Embodiment 134 the lubricating fluid of any of embodiments 103 to 131, wherein the lubricating fluid is an industrial gear oil.

Embodiment 135. A method of making a deposition resistant fluid, the method comprising: combining a base stock with one or more additives to form a blended fluid configured to resist formation of deposits in an oxidizing environment; wherein the base stock has a viscosity index of at least 80, and a kinematic viscosity of at least 320cSt at 40 ℃ or at least 14cSt at 100 ℃; and wherein the base stock comprises: greater than or equal to about 90 weight percent saturated compounds, less than or equal to about 10 weight percent aromatic compounds, and a total of at least 1.7 terminal/pendant propyl groups and terminal/pendant ethyl groups per 100 carbon atoms.

Embodiment 136 the method of embodiment 135, wherein the blend fluid is configured to resist oxidation in the oxidizing environment, and the blend fluid is selected from the group consisting of: base oils, lubricants, process fluids, hydraulic fluids, industrial fluids, automotive fluids, and combinations thereof.

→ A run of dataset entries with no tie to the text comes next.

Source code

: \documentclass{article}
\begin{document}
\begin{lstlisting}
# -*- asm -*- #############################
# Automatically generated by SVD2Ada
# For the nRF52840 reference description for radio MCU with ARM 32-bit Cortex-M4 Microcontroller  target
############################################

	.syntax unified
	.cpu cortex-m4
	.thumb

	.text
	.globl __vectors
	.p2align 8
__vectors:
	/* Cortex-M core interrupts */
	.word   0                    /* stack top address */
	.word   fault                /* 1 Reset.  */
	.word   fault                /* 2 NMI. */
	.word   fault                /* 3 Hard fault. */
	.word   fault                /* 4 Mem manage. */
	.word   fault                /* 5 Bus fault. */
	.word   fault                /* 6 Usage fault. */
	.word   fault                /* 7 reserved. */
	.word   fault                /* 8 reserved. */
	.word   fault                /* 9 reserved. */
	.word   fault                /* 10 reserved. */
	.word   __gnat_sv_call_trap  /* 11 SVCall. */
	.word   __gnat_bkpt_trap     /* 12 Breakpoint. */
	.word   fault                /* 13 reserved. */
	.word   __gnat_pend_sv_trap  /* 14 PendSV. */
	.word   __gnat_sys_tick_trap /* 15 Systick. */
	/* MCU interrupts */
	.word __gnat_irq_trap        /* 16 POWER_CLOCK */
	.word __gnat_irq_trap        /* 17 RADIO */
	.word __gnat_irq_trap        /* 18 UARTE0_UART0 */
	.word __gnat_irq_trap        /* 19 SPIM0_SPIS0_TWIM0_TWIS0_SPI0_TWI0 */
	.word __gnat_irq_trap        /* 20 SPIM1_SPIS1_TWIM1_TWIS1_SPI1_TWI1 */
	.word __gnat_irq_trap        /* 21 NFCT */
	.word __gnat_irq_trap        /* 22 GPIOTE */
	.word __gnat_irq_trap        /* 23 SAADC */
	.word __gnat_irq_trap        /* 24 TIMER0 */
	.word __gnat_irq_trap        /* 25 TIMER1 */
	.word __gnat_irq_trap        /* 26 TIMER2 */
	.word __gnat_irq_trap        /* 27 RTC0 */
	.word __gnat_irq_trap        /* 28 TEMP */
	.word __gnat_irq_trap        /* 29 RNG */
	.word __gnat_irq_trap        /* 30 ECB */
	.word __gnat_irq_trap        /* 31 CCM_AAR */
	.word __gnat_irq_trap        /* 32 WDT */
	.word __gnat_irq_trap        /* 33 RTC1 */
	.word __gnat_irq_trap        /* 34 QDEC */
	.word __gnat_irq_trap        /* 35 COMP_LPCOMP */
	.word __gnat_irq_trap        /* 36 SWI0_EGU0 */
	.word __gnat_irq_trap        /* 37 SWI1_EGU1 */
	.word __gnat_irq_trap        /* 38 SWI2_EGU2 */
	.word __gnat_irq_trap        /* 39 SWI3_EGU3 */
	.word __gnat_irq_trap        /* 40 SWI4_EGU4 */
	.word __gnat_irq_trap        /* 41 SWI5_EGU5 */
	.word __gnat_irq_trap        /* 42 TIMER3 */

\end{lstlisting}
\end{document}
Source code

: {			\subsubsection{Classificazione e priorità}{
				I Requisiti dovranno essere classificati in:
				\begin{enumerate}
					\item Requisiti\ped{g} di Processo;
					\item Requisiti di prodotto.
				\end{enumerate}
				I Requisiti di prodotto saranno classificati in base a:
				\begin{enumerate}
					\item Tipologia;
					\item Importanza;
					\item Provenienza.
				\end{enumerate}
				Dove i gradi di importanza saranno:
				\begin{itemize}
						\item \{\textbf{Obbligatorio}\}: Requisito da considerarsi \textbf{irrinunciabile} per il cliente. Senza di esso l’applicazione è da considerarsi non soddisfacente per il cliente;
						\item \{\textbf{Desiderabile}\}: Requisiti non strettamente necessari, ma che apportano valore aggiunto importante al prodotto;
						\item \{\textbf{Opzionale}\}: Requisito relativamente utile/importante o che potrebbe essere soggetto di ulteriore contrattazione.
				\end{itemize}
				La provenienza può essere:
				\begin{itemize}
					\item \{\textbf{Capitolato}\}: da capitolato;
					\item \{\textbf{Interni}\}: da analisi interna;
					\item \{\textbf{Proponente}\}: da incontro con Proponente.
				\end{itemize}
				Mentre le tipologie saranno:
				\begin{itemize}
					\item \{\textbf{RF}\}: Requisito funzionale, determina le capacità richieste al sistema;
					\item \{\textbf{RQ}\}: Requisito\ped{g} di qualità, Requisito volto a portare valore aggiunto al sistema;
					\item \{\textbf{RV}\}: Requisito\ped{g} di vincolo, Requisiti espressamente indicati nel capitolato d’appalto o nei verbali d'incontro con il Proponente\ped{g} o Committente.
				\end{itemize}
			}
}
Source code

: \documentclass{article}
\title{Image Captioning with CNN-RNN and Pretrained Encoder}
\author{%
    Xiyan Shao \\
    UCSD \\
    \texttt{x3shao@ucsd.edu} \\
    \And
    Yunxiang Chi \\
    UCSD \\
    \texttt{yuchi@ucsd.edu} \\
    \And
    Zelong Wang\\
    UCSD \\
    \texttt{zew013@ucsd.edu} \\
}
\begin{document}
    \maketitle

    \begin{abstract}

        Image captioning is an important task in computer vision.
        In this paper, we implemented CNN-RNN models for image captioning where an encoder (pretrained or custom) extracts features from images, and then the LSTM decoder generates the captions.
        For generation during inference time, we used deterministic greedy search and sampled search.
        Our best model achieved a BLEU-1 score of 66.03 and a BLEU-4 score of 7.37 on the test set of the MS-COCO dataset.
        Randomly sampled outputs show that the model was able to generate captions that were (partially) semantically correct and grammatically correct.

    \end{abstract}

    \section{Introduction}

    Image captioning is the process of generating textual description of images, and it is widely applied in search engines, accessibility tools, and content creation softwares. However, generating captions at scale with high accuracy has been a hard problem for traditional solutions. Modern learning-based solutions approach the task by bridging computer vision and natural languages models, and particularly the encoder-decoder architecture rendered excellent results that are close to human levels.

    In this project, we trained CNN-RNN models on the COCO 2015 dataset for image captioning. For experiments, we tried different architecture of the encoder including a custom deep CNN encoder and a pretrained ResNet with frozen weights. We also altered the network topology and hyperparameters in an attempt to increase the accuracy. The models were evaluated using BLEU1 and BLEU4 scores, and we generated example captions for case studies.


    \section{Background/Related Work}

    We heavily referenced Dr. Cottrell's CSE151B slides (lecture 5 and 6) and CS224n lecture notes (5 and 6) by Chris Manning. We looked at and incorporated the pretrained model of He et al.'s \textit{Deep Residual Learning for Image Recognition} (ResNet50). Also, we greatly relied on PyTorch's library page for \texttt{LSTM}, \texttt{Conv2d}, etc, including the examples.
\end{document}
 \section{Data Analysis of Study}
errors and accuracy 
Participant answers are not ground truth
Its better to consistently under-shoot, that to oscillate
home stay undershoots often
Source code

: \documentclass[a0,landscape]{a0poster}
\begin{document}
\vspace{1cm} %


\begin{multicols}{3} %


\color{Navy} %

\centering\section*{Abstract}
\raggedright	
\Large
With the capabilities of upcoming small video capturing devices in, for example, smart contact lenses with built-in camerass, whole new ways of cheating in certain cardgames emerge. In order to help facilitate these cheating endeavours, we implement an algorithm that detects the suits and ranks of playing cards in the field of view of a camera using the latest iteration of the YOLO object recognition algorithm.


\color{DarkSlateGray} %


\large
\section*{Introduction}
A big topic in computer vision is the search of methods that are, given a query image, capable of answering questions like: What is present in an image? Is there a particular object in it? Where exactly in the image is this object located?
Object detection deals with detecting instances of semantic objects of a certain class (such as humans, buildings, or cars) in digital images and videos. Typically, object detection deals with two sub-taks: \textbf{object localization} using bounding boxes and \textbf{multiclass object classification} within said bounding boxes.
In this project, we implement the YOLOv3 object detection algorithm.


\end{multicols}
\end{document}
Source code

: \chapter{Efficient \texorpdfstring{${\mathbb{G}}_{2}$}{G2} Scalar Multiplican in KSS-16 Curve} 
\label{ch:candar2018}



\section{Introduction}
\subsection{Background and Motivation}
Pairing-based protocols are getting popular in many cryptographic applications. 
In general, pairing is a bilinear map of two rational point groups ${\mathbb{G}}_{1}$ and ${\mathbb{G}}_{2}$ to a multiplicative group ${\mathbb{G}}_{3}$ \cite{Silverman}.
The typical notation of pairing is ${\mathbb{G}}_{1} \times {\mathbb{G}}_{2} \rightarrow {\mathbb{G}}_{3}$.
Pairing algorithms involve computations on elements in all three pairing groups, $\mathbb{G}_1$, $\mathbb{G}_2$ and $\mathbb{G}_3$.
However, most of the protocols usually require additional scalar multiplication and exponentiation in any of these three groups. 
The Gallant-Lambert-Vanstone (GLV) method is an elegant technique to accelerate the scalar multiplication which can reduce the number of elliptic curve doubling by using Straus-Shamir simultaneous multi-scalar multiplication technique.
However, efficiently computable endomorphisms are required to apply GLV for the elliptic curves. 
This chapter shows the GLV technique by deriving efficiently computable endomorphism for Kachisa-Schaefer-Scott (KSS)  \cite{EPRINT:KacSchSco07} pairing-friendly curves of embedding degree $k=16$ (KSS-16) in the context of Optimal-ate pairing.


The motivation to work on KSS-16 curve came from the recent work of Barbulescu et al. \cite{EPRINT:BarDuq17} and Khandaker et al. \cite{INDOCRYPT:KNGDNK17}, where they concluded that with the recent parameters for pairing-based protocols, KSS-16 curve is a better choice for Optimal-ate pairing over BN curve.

Embodiment 137 the method of any of embodiments 135 and 136, wherein the oxidizing ambient comprises a temperature of up to 250 ° f (121 ℃).

Embodiment 138 the method of any of embodiments 135-137, wherein the oxidizing ambient comprises a temperature of up to 302 ° f (150 ℃).

Embodiment 139. The method of any of embodiments 135 to 138, wherein the oxidizing ambient comprises a temperature of up to 325 ° f (163 ℃).

Embodiment 140 the method of any one of embodiments 135 to 139, wherein the oxidizing ambient comprises air.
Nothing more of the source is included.